The Strangest Recipes Recommended In Elizabeth Taylor's Diet Book
Aren't celebrity cookbooks fun? We're not talking about famous chefs here, but celebs whose claim to fame has nothing to do with food. Sure, today they mostly just release YouTube videos like Paris Hilton's Cooking With Paris, a one-of-a-kind tutorial that teaches us a lasagna-making technique that seemingly involves copious spritzes of body spray. Every once in a while we get a series like Amy Shumer's quarantine cooking show that actually aired on the Food Network, although admittedly her efforts were given screen time during a period where they were short on new content. Back in the olden days, however, food TV was still in its infancy and DIY web shows barely existed — sadly, a proposed Macho Man Randy Savage cooking show from the late 90's was never picked up by any network, so it only exists on a VHS tape.
In the 20th and early 21st century, celebrity wannabe-chefs often preferred the printed word. While many of their masterworks are long out of print, you can go online and purchase a used copy of Can You Take the Heat?
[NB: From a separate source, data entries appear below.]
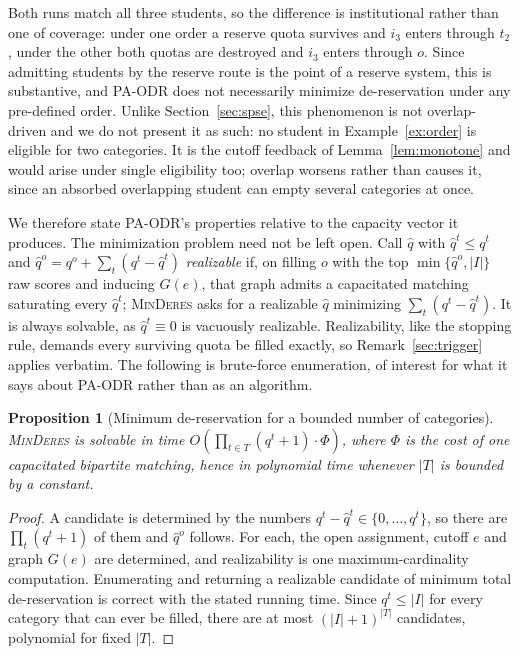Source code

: \documentclass[a4paper,twoside]{article}
\newtheorem{proposition}{Proposition}
\theoremstyle{definition}
\begin{document}
Both runs match all three students, so the difference is institutional rather than one of coverage: under one order a reserve quota survives and $i_3$ enters through $t_2$, under the other both quotas are destroyed and $i_3$ enters through $o$. Since admitting students by the reserve route is the point of a reserve system, this is substantive, and PA-ODR does not necessarily minimize de-reservation under any pre-defined order. Unlike Section~\ref{sec:spse}, this phenomenon is not overlap-driven and we do not present it as such: no student in Example~\ref{ex:order} is eligible for two categories. It is the cutoff feedback of Lemma~\ref{lem:monotone} and would arise under single eligibility too; overlap worsens rather than causes it, since an absorbed overlapping student can empty several categories at once.

We therefore state PA-ODR's properties relative to the capacity vector it produces. The minimization problem need not be left open. Call $\hat q$ with $\hat q^t\le q^t$ and $\hat q^o=q^o+\sum_{t}(q^t-\hat q^t)$ \emph{realizable} if, on filling $o$ with the top $\min\{\hat q^o,|I|\}$ raw scores and inducing $G(e)$, that graph admits a capacitated matching saturating every $\hat q^t$; \textsc{MinDeres} asks for a realizable $\hat q$ minimizing $\sum_t(q^t-\hat q^t)$. It is always solvable, as $\hat q^t\equiv0$ is vacuously realizable. Realizability, like the stopping rule, demands every surviving quota be filled exactly, so Remark~\ref{sec:trigger} applies verbatim. The following is brute-force enumeration, of interest for what it says about PA-ODR rather than as an algorithm.

\begin{proposition}[Minimum de-reservation for a bounded number of categories]
\label{prop:minderes}
\textsc{MinDeres} is solvable in time $O(\prod_{t\in T}(q^t+1)\cdot\Phi)$, where $\Phi$ is the cost of one capacitated bipartite matching, hence in polynomial time whenever $|T|$ is bounded by a constant.
\end{proposition}

\begin{proof}
A candidate is determined by the numbers $q^t-\hat q^t\in\{0,\dots,q^t\}$, so there are $\prod_t(q^t+1)$ of them and $\hat q^o$ follows. For each, the open assignment, cutoff $e$ and graph $G(e)$ are determined, and realizability is one maximum-cardinality computation. Enumerating and returning a realizable candidate of minimum total de-reservation is correct with the stated running time. Since $q^t\le|I|$ for every category that can ever be filled, there are at most $(|I|+1)^{|T|}$ candidates, polynomial for fixed $|T|$.
\end{proof}
\end{document}
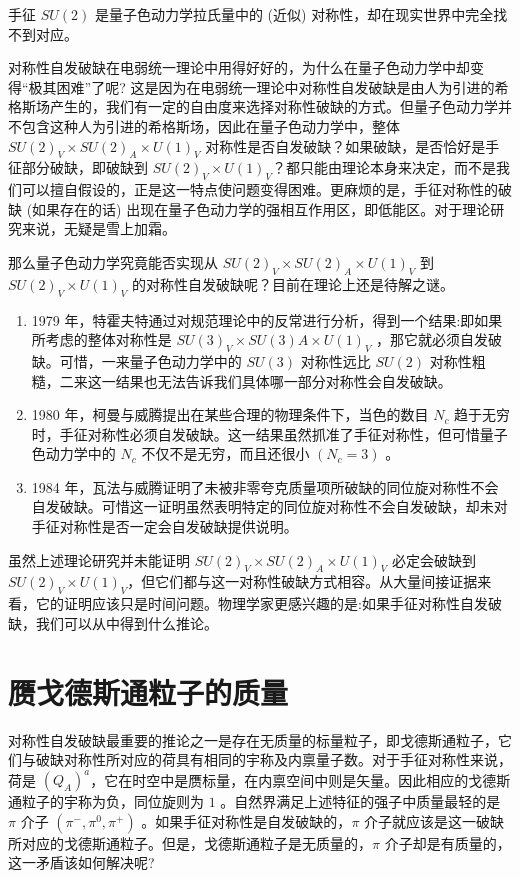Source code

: \documentclass[oneside,a4paper,openany,11pt]{ctexbook}
\begin{document}
手征 $SU(2)$ 是量子色动力学拉氏量中的 (近似) 对称性，却在现实世界中完全找不到对应。

对称性自发破缺在电弱统一理论中用得好好的，为什么在量子色动力学中却变得“极其困难”了呢? 这是因为在电弱统一理论中对称性自发破缺是由人为引进的希格斯场产生的，我们有一定的自由度来选择对称性破缺的方式。但量子色动力学并不包含这种人为引进的希格斯场，因此在量子色动力学中，整体 $SU(2)_V \times SU(2)_A \times U(1)_V$ 对称性是否自发破缺？如果破缺，是否恰好是手征部分破缺，即破缺到 $SU(2)_V \times U(1)_V$？都只能由理论本身来决定，而不是我们可以擅自假设的，正是这一特点使问题变得困难。更麻烦的是，手征对称性的破缺 (如果存在的话) 出现在量子色动力学的强相互作用区，即低能区。对于理论研究来说，无疑是雪上加霜。

那么量子色动力学究竟能否实现从 $SU(2)_V \times SU(2)_A \times U(1)_V$ 到 $SU(2)_V \times U(1)_V$ 的对称性自发破缺呢？目前在理论上还是待解之谜。

\begin{enumerate}
    \item 1979 年，特霍夫特通过对规范理论中的反常进行分析，得到一个结果:即如果所考虑的整体对称性是 $SU(3)_V \times S U (3) A \times U(1)_V$ ，那它就必须自发破缺。可惜，一来量子色动力学中的 $SU(3)$ 对称性远比 $SU(2)$ 对称性粗糙，二来这一结果也无法告诉我们具体哪一部分对称性会自发破缺。
    \item 1980 年，柯曼与威腾提出在某些合理的物理条件下，当色的数目 $N_c$ 趋于无穷时，手征对称性必须自发破缺。这一结果虽然抓准了手征对称性，但可惜量子色动力学中的 $N_c$ 不仅不是无穷，而且还很小 $(N_c=3)$ 。
    \item 1984 年，瓦法与威腾证明了未被非零夸克质量项所破缺的同位旋对称性不会自发破缺。可惜这一证明虽然表明特定的同位旋对称性不会自发破缺，却未对手征对称性是否一定会自发破缺提供说明。
\end{enumerate}

虽然上述理论研究并未能证明 $SU(2)_V \times SU(2)_A \times U(1)_V$ 必定会破缺到 $SU(2)_V \times U(1)_V$，但它们都与这一对称性破缺方式相容。从大量间接证据来看，它的证明应该只是时间问题。物理学家更感兴趣的是:如果手征对称性自发破缺，我们可以从中得到什么推论。

\section{赝戈德斯通粒子的质量}

对称性自发破缺最重要的推论之一是存在无质量的标量粒子，即戈德斯通粒子，它们与破缺对称性所对应的荷具有相同的宇称及内禀量子数。对于手征对称性来说，荷是 $(Q_A)^a$，它在时空中是赝标量，在内禀空间中则是矢量。因此相应的戈德斯通粒子的宇称为负，同位旋则为 $1$ 。自然界满足上述特征的强子中质量最轻的是 $\pi$ 介子 $(\pi^-, \pi^0, \pi^+)$ 。如果手征对称性是自发破缺的，$\pi$ 介子就应该是这一破缺所对应的戈德斯通粒子。但是，戈德斯通粒子是无质量的，$\pi$ 介子却是有质量的，这一矛盾该如何解决呢?
\end{document}
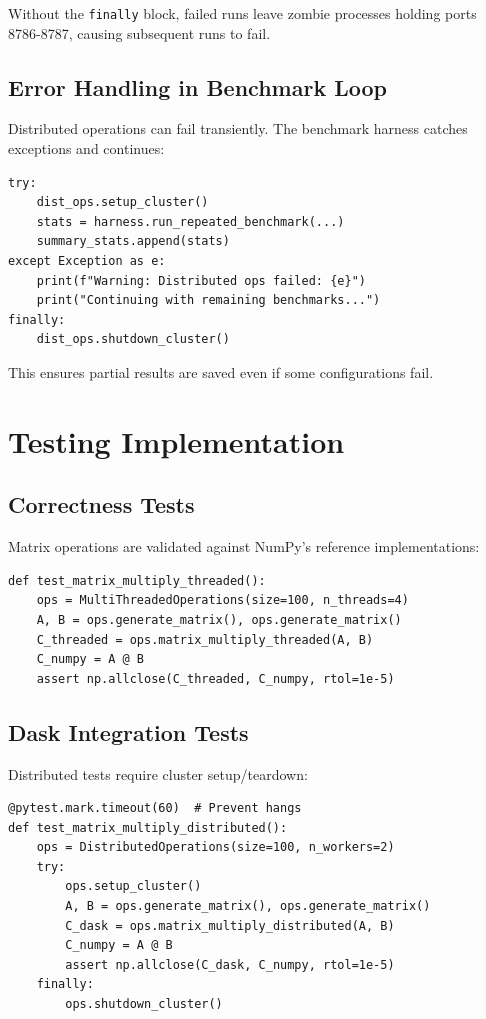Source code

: Without the \texttt{finally} block, failed runs leave zombie processes holding ports 8786-8787, causing subsequent runs to fail.

\subsection{Error Handling in Benchmark Loop}

Distributed operations can fail transiently. The benchmark harness catches exceptions and continues:

\begin{verbatim}
try:
    dist_ops.setup_cluster()
    stats = harness.run_repeated_benchmark(...)
    summary_stats.append(stats)
except Exception as e:
    print(f"Warning: Distributed ops failed: {e}")
    print("Continuing with remaining benchmarks...")
finally:
    dist_ops.shutdown_cluster()
\end{verbatim}

This ensures partial results are saved even if some configurations fail.

\section{Testing Implementation}

\subsection{Correctness Tests}

Matrix operations are validated against NumPy's reference implementations:

\begin{verbatim}
def test_matrix_multiply_threaded():
    ops = MultiThreadedOperations(size=100, n_threads=4)
    A, B = ops.generate_matrix(), ops.generate_matrix()
    C_threaded = ops.matrix_multiply_threaded(A, B)
    C_numpy = A @ B
    assert np.allclose(C_threaded, C_numpy, rtol=1e-5)
\end{verbatim}

\subsection{Dask Integration Tests}

Distributed tests require cluster setup/teardown:

\begin{verbatim}
@pytest.mark.timeout(60)  # Prevent hangs
def test_matrix_multiply_distributed():
    ops = DistributedOperations(size=100, n_workers=2)
    try:
        ops.setup_cluster()
        A, B = ops.generate_matrix(), ops.generate_matrix()
        C_dask = ops.matrix_multiply_distributed(A, B)
        C_numpy = A @ B
        assert np.allclose(C_dask, C_numpy, rtol=1e-5)
    finally:
        ops.shutdown_cluster()
\end{verbatim}


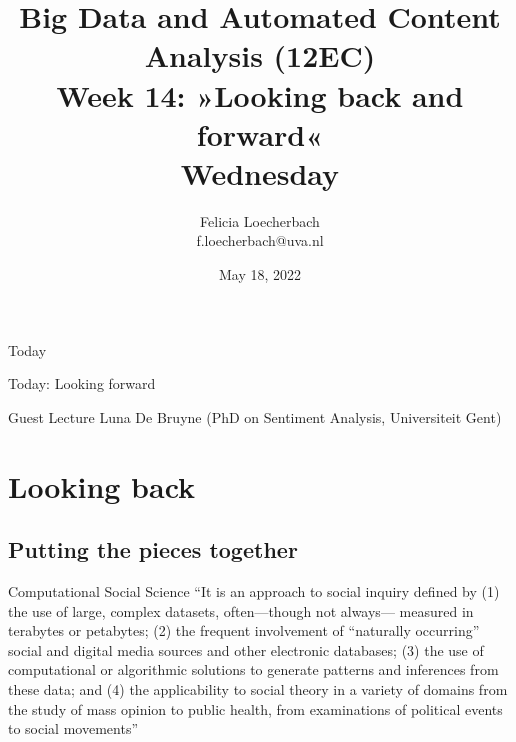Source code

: 

\graphicspath{{../../resources/img/}}




\title[Big Data and Automated Content Analysis]{\textbf{Big Data and Automated Content Analysis (12EC)} 
\\Week 14: »Looking back and forward«
\\Wednesday}
\author[Felicia Loecherbach]{Felicia Loecherbach\\ \footnotesize{f.loecherbach@uva.nl \\}}
\date{May 18, 2022}


\begin{frame}{}
	\titlepage
\end{frame}

\begin{frame}{Today}
	\tableofcontents
\end{frame}


\begin{frame}[standout]
Today: Looking forward
\end{frame}


\begin{frame}[standout]
Guest Lecture Luna De Bruyne
(PhD on Sentiment Analysis, Universiteit Gent)
\end{frame}










\section{Looking back}
\subsection{Putting the pieces together}


\begin{frame}{Computational Social Science \parencite{Shah2015}}
	``It is an approach to social inquiry defined by (1) the use of large, complex datasets, often—though not always— measured in terabytes or petabytes; (2) the frequent involvement of “naturally occurring” social and digital media sources and other electronic databases; (3) the use of computational or algorithmic solutions to generate patterns and inferences from these data; and (4) the applicability to social theory in a variety of domains from the study of mass opinion to public health, from examinations of political events to social movements''
\end{frame}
The WWF is Cooking! that will allow you to smell what The Rock was cooking at the turn of the millennium, as well as Ted Nugent's 2005 Kill It & Grill It, VH1's Mob Wives' 2014 guide to How to Use a Meat Cleaver, and 1988's Elizabeth Takes Off by the divine Liz Taylor.
Elizabeth Taylor's book is a combination of a memoir and a weight loss plan
This last-named book, penned by a woman who once rivaled Marilyn Monroe for the title of world's most beautiful woman, is actually rather moving. It honestly details her despair as she bloated up to nearly double her fighting weight and describes how she struggled so hard to slim down once again. Not only does Taylor offer motivational advice, but she also gives a blueprint complete with exercises, a daily eating plan with built-in "cheat days," and even a few chapters of recipes (via Internet Archive).
Many of these recipes are just as fancy as you'd expect from an A-lister's table: grilled swordfish, steamed lobster, barbecued squab. Others, however, are pure mid-century strangeness: steamed cucumber? Baked tomatoes stuffed with nutmeg-spiced spinach? Hamburgers with peanut butter? (Oh wait, you can get those at Shake Shack). By far the grossest concoction, however, is a horrifyingly weird tuna salad. While it starts out fairly normal with water-packed tuna, low-cal mayonnaise, scallions, and celery, it then takes a turn for the bizarre when it mixes in tomato paste and goes full-on whackadoo by adding grapefruit segments. Worse yet, the whole icky mess is served inside a grapefruit shell for some extra added bitterness. Blecch, really? Still, as Liz herself said in this book, to lose weight, you've got to "keep your sense of humor," so we're going to assume that salad recipe was meant as a joke.